Landkreistagspräsident will Sprachanforderungen senken
Aus Sicht von Landkreistagspräsident Walter müssen mit Blick auf erwerbsfähige Migrantinnen und Migranten vor allem bei den Sprachvorgaben Abstriche gemacht werden. "Wir wollen keine Germanisten ausbilden, sondern wir suchen Menschen für den Arbeitsmarkt. Da braucht es nicht immer das ganz perfekte Sprachniveau", sagte er. Sprache lasse sich auch bei der Arbeit gut erlernen. "Wir tun ihnen nichts Gutes, wenn sie ohne Beschäftigung bleiben. Warum sagen wir beispielsweise nicht dem Raumfahrtingenieur aus der Ukraine, es hilft ihm auch, wenn er dem Gastronomen in der Küche eine Zeit lang hilft und nebenbei Sprachkurse macht?", so Walter.
Geflüchtete aus der Ukraine und der Arbeitsmarkt Suche nach dem "Job-Turbo": Mit niedrigeren Hürden zu mehr Arbeitskräften
Es ist ein großes Thema: Wie schafft es die Politik, Geflüchteten schneller zu einem Job zu verhelfen. Eine ausgeprägte Bürokratie verhindert oft eine Integration in den Arbeitsmarkt. Verantwortliche suchen nach dem Königsweg.
Ähnlich plant es die Ampelkoalition, bei der Schwarzarbeit geht sie Walter aber nicht weit genug: "Bei Schwarzarbeit sollen die Leistungen künftig nur drei Monate lang um maximal 30 Prozent gekürzt werden. Was für ein Unsinn." Wer schwarzarbeite, zeige, dass er arbeiten könne, so Walter. Leistungen sollten in diesen Fällen ganz gekürzt und die Fälle angezeigt werden.
Flüchtlingsrat nennt Walters Aussagen zum Bürgergeld irreführend
Der Flüchtlingsrat Baden-Württemberg kritisierte Walters Aussagen als pauschal und irreführend, zudem wenig konstruktiv. Der Bundesdurchschnitt der Erwerbstätigkeitsquote liege bei Geflüchteten aus der Ukraine nach einer Studie des Instituts für Arbeitsmarkt- und Berufsforschung (IAB) bei 27 Prozent.

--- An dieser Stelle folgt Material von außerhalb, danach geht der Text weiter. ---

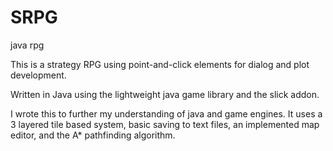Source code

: # SRPG
java rpg

This is a strategy RPG using point-and-click elements for dialog and plot development.

Written in Java using the lightweight java game library and the slick addon.

I wrote this to further my understanding of java and game engines. It uses a 3 layered tile based system,
basic saving to text files, an implemented map editor, and the A* pathfinding algorithm.
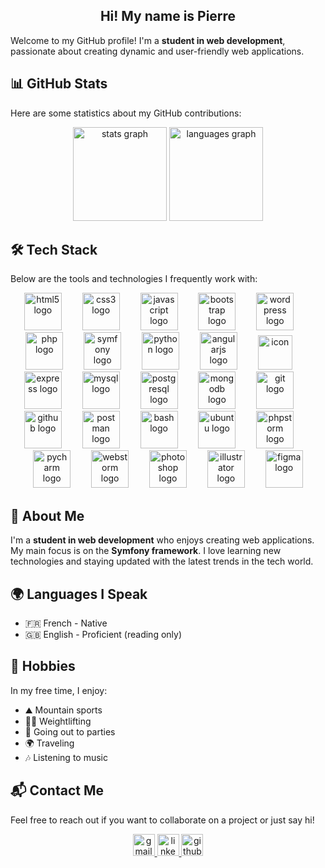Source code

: <h2 align="center">Hi! My name is Pierre</h2>

Welcome to my GitHub profile! I'm a **student in web development**, passionate about creating dynamic and user-friendly web applications.

## 📊 GitHub Stats

Here are some statistics about my GitHub contributions:

<div align="center">
  
  <img src="https://github-readme-stats.vercel.app/api?username=pierrenogaro&hide_title=false&hide_rank=false&show_icons=true&include_all_commits=true&count_private=true&disable_animations=false&theme=dracula&locale=en&hide_border=false" height="150" alt="stats graph" />
  <img src="https://github-readme-stats.vercel.app/api/top-langs?username=pierrenogaro&locale=en&hide_title=false&layout=compact&card_width=320&langs_count=5&theme=dracula&hide_border=false" height="150" alt="languages graph" />
  
</div>

## 🛠️ Tech Stack

Below are the tools and technologies I frequently work with:

<div align="center">
    <img src="https://cdn.jsdelivr.net/gh/devicons/devicon/icons/html5/html5-original.svg" height="60" alt="html5 logo" />
    <img width="25" />
    <img src="https://cdn.jsdelivr.net/gh/devicons/devicon/icons/css3/css3-original.svg" height="60" alt="css3 logo" />
    <img width="25" />
    <img src="https://cdn.jsdelivr.net/gh/devicons/devicon/icons/javascript/javascript-original.svg" height="60" alt="javascript logo" />
    <img width="25" />
    <img src="https://cdn.jsdelivr.net/gh/devicons/devicon/icons/bootstrap/bootstrap-original.svg" height="60" alt="bootstrap logo" />
    <img width="25" />
    <img src="https://cdn.simpleicons.org/wordpress/21759B" height="60" alt="wordpress logo" />
    <img width="25" />
    <img src="https://cdn.jsdelivr.net/gh/devicons/devicon/icons/php/php-original.svg" height="60" alt="php logo" />
    <img width="25" />
    <img src="https://skillicons.dev/icons?i=symfony" height="60" alt="symfony logo" />
    <img width="25" />
    <img src="https://cdn.jsdelivr.net/gh/devicons/devicon/icons/python/python-original.svg" height="60" alt="python logo" />
    <img width="25" />
    <img src="https://cdn.jsdelivr.net/gh/devicons/devicon/icons/angularjs/angularjs-original.svg" height="60" alt="angularjs logo"  />
    <img width="25" />
    <img src="https://techstack-generator.vercel.app/django-icon.svg" alt="icon" width="55" height="55" />
    <img width="25" />
    <img src="https://cdn.jsdelivr.net/gh/devicons/devicon/icons/express/express-original.svg" height="60" alt="express logo" />
    <img width="25" />
    <img src="https://cdn.jsdelivr.net/gh/devicons/devicon/icons/mysql/mysql-original.svg" height="60" alt="mysql logo" />
    <img width="25" />
    <img src="https://cdn.jsdelivr.net/gh/devicons/devicon/icons/postgresql/postgresql-original.svg" height="60" alt="postgresql logo" />
    <img width="25" />
    <img src="https://cdn.jsdelivr.net/gh/devicons/devicon/icons/mongodb/mongodb-original.svg" height="60" alt="mongodb logo" />
    <img width="25" />
    <img src="https://cdn.jsdelivr.net/gh/devicons/devicon/icons/git/git-original.svg" height="60" alt="git logo" />
    <img width="25" />
    <img src="https://skillicons.dev/icons?i=github" height="60" alt="github logo" />
    <img width="25" />
    <img src="https://cdn.simpleicons.org/postman/FF6C37" height="60" alt="postman logo" />
    <img width="25" />
    <img src="https://cdn.jsdelivr.net/gh/devicons/devicon/icons/bash/bash-original.svg" height="60" alt="bash logo" />
    <img width="25" />
    <img src="https://cdn.simpleicons.org/ubuntu/E95420" height="60" alt="ubuntu logo" />
    <img width="25" />
    <img src="https://cdn.jsdelivr.net/gh/devicons/devicon/icons/phpstorm/phpstorm-original.svg" height="60" alt="phpstorm logo" />
    <img width="25" />
    <img src="https://cdn.jsdelivr.net/gh/devicons/devicon/icons/pycharm/pycharm-original.svg" height="60" alt="pycharm logo" />
    <img width="25" />
    <img src="https://cdn.jsdelivr.net/gh/devicons/devicon/icons/webstorm/webstorm-original.svg" height="60" alt="webstorm logo" />
    <img width="25" />
    <img src="https://cdn.jsdelivr.net/gh/devicons/devicon/icons/photoshop/photoshop-plain.svg" height="60" alt="photoshop logo" />
    <img width="25" />
    <img src="https://cdn.jsdelivr.net/gh/devicons/devicon/icons/illustrator/illustrator-line.svg" height="60" alt="illustrator logo" />
    <img width="25" />
    <img src="https://cdn.jsdelivr.net/gh/devicons/devicon/icons/figma/figma-original.svg" height="60" alt="figma logo" />
</div>


## 🌟 About Me

I'm a **student in web development** who enjoys creating web applications. My main focus is on the **Symfony framework**. I love learning new technologies and staying updated with the latest trends in the tech world.

## 🌍 Languages I Speak

- 🇫🇷 French - Native
- 🇬🇧 English - Proficient (reading only)

## 🎨 Hobbies

In my free time, I enjoy:
- ⛰️ Mountain sports
- 🏋️‍♂️ Weightlifting
- 🎉 Going out to parties
- 🌍 Traveling
- 🎶 Listening to music

## 📬 Contact Me

Feel free to reach out if you want to collaborate on a project or just say hi!

<div align="center">

  <a href="mailto:pierre.nogaro@gmail.com" target="_blank">
    <img src="https://img.shields.io/static/v1?message=Gmail&logo=gmail&label=&color=D14836&logoColor=white&labelColor=&style=for-the-badge" height="35" alt="gmail logo" />
  </a>
  <a href="https://www.linkedin.com/in/pierre-nogaro/" target="_blank">
    <img src="https://img.shields.io/static/v1?message=LinkedIn&logo=linkedin&label=&color=0077B5&logoColor=white&labelColor=&style=for-the-badge" height="35" alt="linkedin logo" />
  </a>
  <a href="https://github.com/pierrenogaro" target="_blank">
    <img src="https://img.shields.io/static/v1?message=GitHub&logo=github&label=&color=181717&logoColor=white&labelColor=&style=for-the-badge" height="35" alt="github logo" />
  </a>

</div>
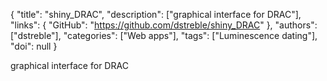 {
  "title": "shiny_DRAC",
  "description": ["graphical interface for DRAC"],
  "links": {
    "GitHub": "https://github.com/dstreble/shiny_DRAC"
  },
  "authors": ["dstreble"],
  "categories": ["Web apps"],
  "tags": ["Luminescence dating"],
  "doi": null
}

<!-- Generated by csv2md.R – do not edit by hand -->

graphical interface for DRAC
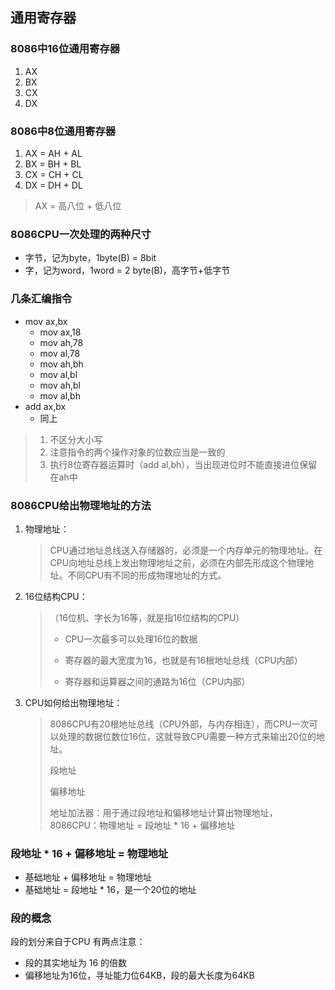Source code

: ## 通用寄存器

### 8086中16位通用寄存器

1. AX
2. BX
3. CX
4. DX

### 8086中8位通用寄存器

1. AX = AH + AL
2. BX = BH + BL
3. CX = CH + CL
4. DX = DH + DL

> AX = 高八位 + 低八位

### 8086CPU一次处理的两种尺寸

+ 字节，记为byte，1byte(B) = 8bit
+ 字，记为word，1word = 2 byte(B)，高字节+低字节

### 几条汇编指令

+ mov ax,bx
  + mov ax,18
  + mov ah,78
  + mov al,78
  + mov ah,bh
  + mov al,bl
  + mov ah,bl
  + mov al,bh
+ add ax,bx
  + 同上

> 1. 不区分大小写
> 2. 注意指令的两个操作对象的位数应当是一致的
> 3. 执行8位寄存器运算时（add al,bh），当出现进位时不能直接进位保留在ah中

### 8086CPU给出物理地址的方法

1. 物理地址：

   > CPU通过地址总线送入存储器的，必须是一个内存单元的物理地址。在CPU向地址总线上发出物理地址之前，必须在内部先形成这个物理地址。不同CPU有不同的形成物理地址的方式。

2. 16位结构CPU：

   > （16位机、字长为16等，就是指16位结构的CPU）
   >
   > + CPU一次最多可以处理16位的数据
   >
   > + 寄存器的最大宽度为16，也就是有16根地址总线（CPU内部）
   > + 寄存器和运算器之间的通路为16位（CPU内部）

3. CPU如何给出物理地址：

   > 8086CPU有20根地址总线（CPU外部，与内存相连），而CPU一次可以处理的数据位数位16位，这就导致CPU需要一种方式来输出20位的地址。
   >
   > 段地址
   >
   > 偏移地址
   >
   > 地址加法器：用于通过段地址和偏移地址计算出物理地址，8086CPU：物理地址 = 段地址 * 16 + 偏移地址
   >


   

### 段地址 * 16 + 偏移地址 = 物理地址

+ 基础地址 + 偏移地址 = 物理地址
+ 基础地址 = 段地址 * 16，是一个20位的地址

### 段的概念

段的划分来自于CPU
有两点注意：

+ 段的其实地址为 16 的倍数
+ 偏移地址为16位，寻址能力位64KB，段的最大长度为64KB

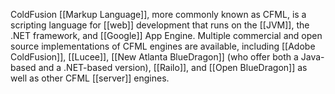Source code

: ColdFusion [[Markup Language]], more commonly known as CFML, is a scripting language for [[web]] development that runs on the [[JVM]], the .NET framework, and [[Google]] App Engine. Multiple commercial and open source implementations of CFML engines are available, including [[Adobe ColdFusion]], [[Lucee]], [[New Atlanta BlueDragon]] (who offer both a Java-based and a .NET-based version), [[Railo]], and [[Open BlueDragon]] as well as other CFML [[server]] engines.

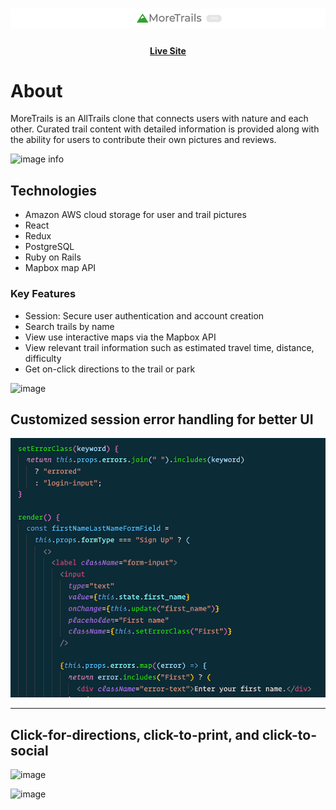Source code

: # <div align="center"> ![Logo](app/assets/images/readme_logo.png)
#### <div align="center">  [Live Site](https://more-trails.herokuapp.com/#/)

# About
MoreTrails is an AllTrails clone that connects users with nature and each other.
Curated trail content with detailed information is provided along with the ability for users to contribute
their own pictures and reviews. 

![image info](app/assets/images/readme_first.gif)
 
 ## Technologies 
 * Amazon AWS cloud storage for user and trail pictures 
 * React 
 * Redux
 * PostgreSQL
 * Ruby on Rails
 * Mapbox map API 

### Key Features 
+ Session: Secure user authentication and account creation
+ Search trails by name
+ View use interactive maps via the Mapbox API
+ View relevant trail information such as estimated travel time, distance, difficulty
+ Get on-click directions to the trail or park 


![image ](app/assets/images/readme_second.gif)

## Customized session error handling for better UI 

![image](app/assets/images/codez.png)



---
## Click-for-directions, click-to-print, and click-to-social

![image ](https://more-trails-seeds.s3.us-west-1.amazonaws.com/readme_directions.png)


![image ](https://more-trails-seeds.s3.us-west-1.amazonaws.com/readme_codez2.png)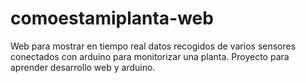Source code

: # comoestamiplanta-web
Web para mostrar en tiempo real datos recogidos de varios sensores conectados con arduino para monitorizar una planta.
Proyecto para aprender desarrollo web y arduino.

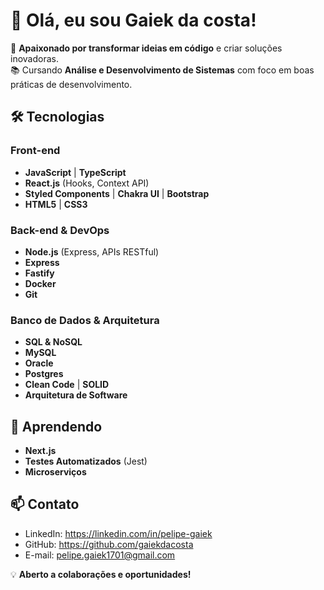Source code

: # 👋 Olá, eu sou Gaiek da costa!

🎯 **Apaixonado por transformar ideias em código** e criar soluções inovadoras.  
📚 Cursando **Análise e Desenvolvimento de Sistemas** com foco em boas práticas de desenvolvimento.

## 🛠️ Tecnologias

### Front-end
- **JavaScript** | **TypeScript**  
- **React.js** (Hooks, Context API)  
- **Styled Components** | **Chakra UI** | **Bootstrap**  
- **HTML5** | **CSS3**  

### Back-end & DevOps
- **Node.js** (Express, APIs RESTful) 
- **Express**
- **Fastify** 
- **Docker**  
- **Git**  

### Banco de Dados & Arquitetura
- **SQL & NoSQL**
- **MySQL**
- **Oracle**
- **Postgres**
- **Clean Code** | **SOLID**  
- **Arquitetura de Software**  

## 🌱 Aprendendo
- **Next.js**  
- **Testes Automatizados** (Jest)  
- **Microserviços**  

## 📫 Contato
- LinkedIn: https://linkedin.com/in/pelipe-gaiek
- GitHub: https://github.com/gaiekdacosta
- E-mail: pelipe.gaiek1701@gmail.com  

💡 **Aberto a colaborações e oportunidades!**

Viele ukrainische Frauen seien zudem allein mit kleinen Kindern geflohen. "Ihre Arbeitsmarktteilhabe wird drastisch durch strukturelle Faktoren wie etwa fehlende Betreuungsmöglichkeiten erschwert", sagte die Co-Geschäftsführerin des Flüchtlingsrats, Anja Bartel.
In Baden-Württemberg bekommen Hunderttausende Bürgergeld
Im April gab es in Baden-Württemberg 500.418 Bezieherinnen und Bezieher von Bürgergeld. Davon sind nach Angaben des Arbeitsministeriums etwa 71 Prozent erwerbsfähig und knapp 29 Prozent nicht erwerbsfähig, unter letzteren finden sich überwiegend Kinder. Nicht alle der 356.161 erwerbsfähigen Leistungsberechtigten seien kurzfristig für den Arbeitsmarkt verfügbar, etwa weil sie eine arbeitsmarktpolitische Maßnahme des Jobcenters absolvieren oder einen Integrationskurs besuchen. Diese Menschen gelten auch nicht als arbeitslos, sondern sind arbeitsuchend.